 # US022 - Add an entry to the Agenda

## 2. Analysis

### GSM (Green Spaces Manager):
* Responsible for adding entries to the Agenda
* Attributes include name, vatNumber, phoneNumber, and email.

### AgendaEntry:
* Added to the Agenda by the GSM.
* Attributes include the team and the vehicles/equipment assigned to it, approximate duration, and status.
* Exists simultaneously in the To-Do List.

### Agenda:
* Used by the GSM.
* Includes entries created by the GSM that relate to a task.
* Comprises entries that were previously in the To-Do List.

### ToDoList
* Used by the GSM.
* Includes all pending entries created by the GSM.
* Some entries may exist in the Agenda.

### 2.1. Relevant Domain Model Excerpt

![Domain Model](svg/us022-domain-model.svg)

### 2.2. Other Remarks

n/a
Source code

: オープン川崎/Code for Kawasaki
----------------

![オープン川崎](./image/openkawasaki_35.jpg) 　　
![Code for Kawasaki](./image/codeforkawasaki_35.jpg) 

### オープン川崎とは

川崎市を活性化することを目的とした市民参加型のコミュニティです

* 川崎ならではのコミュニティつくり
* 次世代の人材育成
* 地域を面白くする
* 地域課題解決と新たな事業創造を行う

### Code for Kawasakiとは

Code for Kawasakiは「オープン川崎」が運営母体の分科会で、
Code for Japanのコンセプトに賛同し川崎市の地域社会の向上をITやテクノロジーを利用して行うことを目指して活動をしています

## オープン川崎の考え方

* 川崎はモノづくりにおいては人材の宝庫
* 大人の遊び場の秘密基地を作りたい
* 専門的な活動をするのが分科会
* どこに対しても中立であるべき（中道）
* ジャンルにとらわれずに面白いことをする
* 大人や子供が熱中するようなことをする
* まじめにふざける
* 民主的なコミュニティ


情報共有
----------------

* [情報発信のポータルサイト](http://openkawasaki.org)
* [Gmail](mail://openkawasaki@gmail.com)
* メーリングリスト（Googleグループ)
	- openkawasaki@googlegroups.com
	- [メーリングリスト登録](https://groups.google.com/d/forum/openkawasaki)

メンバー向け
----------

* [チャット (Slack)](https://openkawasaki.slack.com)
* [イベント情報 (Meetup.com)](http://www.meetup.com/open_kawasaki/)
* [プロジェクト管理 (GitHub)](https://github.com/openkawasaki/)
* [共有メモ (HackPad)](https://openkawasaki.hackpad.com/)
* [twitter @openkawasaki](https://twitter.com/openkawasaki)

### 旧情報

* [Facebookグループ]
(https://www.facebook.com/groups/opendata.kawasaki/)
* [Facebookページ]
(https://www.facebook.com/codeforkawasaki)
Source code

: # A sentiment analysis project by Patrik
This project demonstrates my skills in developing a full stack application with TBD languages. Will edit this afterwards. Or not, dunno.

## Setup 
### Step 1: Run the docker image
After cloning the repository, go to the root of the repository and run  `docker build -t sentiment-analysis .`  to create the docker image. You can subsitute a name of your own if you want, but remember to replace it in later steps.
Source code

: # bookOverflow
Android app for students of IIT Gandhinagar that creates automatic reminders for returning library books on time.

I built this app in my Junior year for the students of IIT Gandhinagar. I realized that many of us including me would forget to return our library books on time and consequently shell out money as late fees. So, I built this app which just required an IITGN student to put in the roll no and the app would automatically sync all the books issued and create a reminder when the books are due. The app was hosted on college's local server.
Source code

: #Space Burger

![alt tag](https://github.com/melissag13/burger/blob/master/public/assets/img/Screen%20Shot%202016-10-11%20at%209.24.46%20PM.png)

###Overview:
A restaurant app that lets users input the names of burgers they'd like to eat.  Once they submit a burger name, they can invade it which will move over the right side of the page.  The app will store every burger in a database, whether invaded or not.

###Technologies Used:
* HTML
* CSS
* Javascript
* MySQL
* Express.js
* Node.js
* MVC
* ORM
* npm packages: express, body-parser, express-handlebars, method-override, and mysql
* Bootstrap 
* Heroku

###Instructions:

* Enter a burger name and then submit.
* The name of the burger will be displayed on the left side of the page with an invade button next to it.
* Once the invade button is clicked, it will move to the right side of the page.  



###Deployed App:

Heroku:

*Task instructions:* Please output exactly the lines between the one holding "### Code for Kawasakiとは" and the one holding "project by Patrik" in the records above, inclusive, and nothing more.

*Answer space:*
### Code for Kawasakiとは

Code for Kawasakiは「オープン川崎」が運営母体の分科会で、
Code for Japanのコンセプトに賛同し川崎市の地域社会の向上をITやテクノロジーを利用して行うことを目指して活動をしています

## オープン川崎の考え方

* 川崎はモノづくりにおいては人材の宝庫
* 大人の遊び場の秘密基地を作りたい
* 専門的な活動をするのが分科会
* どこに対しても中立であるべき（中道）
* ジャンルにとらわれずに面白いことをする
* 大人や子供が熱中するようなことをする
* まじめにふざける
* 民主的なコミュニティ


情報共有
----------------

* [情報発信のポータルサイト](http://openkawasaki.org)
* [Gmail](mail://openkawasaki@gmail.com)
* メーリングリスト（Googleグループ)
	- openkawasaki@googlegroups.com
	- [メーリングリスト登録](https://groups.google.com/d/forum/openkawasaki)

メンバー向け
----------

* [チャット (Slack)](https://openkawasaki.slack.com)
* [イベント情報 (Meetup.com)](http://www.meetup.com/open_kawasaki/)
* [プロジェクト管理 (GitHub)](https://github.com/openkawasaki/)
* [共有メモ (HackPad)](https://openkawasaki.hackpad.com/)
* [twitter @openkawasaki](https://twitter.com/openkawasaki)

### 旧情報

* [Facebookグループ]
(https://www.facebook.com/groups/opendata.kawasaki/)
* [Facebookページ]
(https://www.facebook.com/codeforkawasaki)
Source code

: # A sentiment analysis project by Patrik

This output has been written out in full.